Ladybrook Lane is the visual metaphor we use as our lesson design sequence.
It has been developed in line with the latest educational research and is in line with the Teaching and Learning expectations of the Flying High Trust.
Pre-teaching is where we deliver the pre-requisite knowledge or skills required to access the upcoming learning.
A pre-teach is the equivalent of giving children a 'head start' to new learning.
Not all lessons will have a pre-teach element.
Children retrieve the required prior knowledge out of their long-term memory so we can build on it through the lesson. Knowledge that is retrieved is then re-encoded stronger back into long-term memory stronger at the end of the lesson.
This section is where the children learn from direct instruction and teacher modelling. The teacher introduces the new learning by showing how it builds on the knowledge that they have just retrieved from long-term memory.

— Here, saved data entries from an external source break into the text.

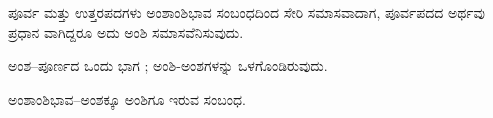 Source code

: \begin{kbvrule}
\hspace{0.5em}ಪೂರ್ವ ಮತ್ತು ಉತ್ತರಪದಗಳು ಅಂಶಾಂಶಿಭಾವ ಸಂಬಂಧದಿಂದ ಸೇರಿ ಸಮಾಸವಾದಾಗ, ಪೂರ್ವಪದದ ಅರ್ಥವು ಪ್ರಧಾನ ವಾಗಿದ್ದರೂ ಅದು ಅಂಶಿ ಸಮಾಸವೆನಿಸುವುದು.
\end{kbvrule}

\indent ಅಂಶ--ಪೂರ್ಣದ ಒಂದು ಭಾಗ ; ಅಂಶಿ-ಅಂಶಗಳನ್ನು ಒಳಗೊಂಡಿರುವುದು.\par

\noindent\hspace*{2.2em}ಅಂಶಾಂಶಿಭಾವ--ಅಂಶಕ್ಕೂ ಅಂಶಿಗೂ ಇರುವ ಸಂಬಂಧ.\par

At this stage of the lesson, children begin to apply their new learning themselves under the supervision of the teacher. Answers and responses are shared with peers either in pairs, groups or whole class discussion. The teacher will use this opportunity to gradually reduce and remove any scaffolds currently in place. They will also address any misconceptions prior to independent practice.
At this stage children will apply their learning independently. It is the expectation that all learners will go beyond just replicating what has been modelled to ensure that the new learning is encoded into long-term memory. The teacher will work the room to assess children in the moment and provide intervention as required.
To conclude the lesson, the key learning is reiterated and reflected on by the children. This helps to encode this in long-term memory.